# THE TASK:
Lines, not repeats, are what count: give the number of lines below that hold "website", and nothing more.

# EXTRACTED RECORDS:
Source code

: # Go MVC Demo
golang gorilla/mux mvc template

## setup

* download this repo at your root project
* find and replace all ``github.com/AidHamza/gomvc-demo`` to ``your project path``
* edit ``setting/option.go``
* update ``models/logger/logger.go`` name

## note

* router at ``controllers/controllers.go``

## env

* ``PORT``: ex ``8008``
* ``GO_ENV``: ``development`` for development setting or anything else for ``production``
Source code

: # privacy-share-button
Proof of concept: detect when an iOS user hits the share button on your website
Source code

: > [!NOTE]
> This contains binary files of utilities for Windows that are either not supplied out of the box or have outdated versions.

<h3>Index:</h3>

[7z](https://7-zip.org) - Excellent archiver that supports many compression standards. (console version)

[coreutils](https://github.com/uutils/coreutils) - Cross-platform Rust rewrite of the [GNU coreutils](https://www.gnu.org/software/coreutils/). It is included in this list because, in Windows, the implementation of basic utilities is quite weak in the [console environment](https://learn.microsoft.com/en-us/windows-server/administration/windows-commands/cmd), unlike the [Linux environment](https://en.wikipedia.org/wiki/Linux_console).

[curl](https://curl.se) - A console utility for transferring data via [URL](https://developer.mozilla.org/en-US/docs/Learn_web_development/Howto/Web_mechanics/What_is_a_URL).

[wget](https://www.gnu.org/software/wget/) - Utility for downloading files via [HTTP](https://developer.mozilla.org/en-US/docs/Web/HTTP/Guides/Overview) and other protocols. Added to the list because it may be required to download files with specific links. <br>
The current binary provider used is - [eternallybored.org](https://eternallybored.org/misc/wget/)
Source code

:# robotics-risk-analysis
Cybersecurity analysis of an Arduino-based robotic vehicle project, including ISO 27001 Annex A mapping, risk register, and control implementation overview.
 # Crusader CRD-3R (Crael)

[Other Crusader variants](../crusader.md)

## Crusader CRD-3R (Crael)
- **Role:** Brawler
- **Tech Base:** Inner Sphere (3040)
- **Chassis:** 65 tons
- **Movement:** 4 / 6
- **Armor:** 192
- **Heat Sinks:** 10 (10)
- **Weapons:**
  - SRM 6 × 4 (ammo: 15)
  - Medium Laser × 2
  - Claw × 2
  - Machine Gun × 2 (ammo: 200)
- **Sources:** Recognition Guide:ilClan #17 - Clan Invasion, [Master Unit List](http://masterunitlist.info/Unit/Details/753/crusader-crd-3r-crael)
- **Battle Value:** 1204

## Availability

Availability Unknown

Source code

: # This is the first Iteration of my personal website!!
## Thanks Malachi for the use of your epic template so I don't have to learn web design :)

# WRITTEN ANSWER:
2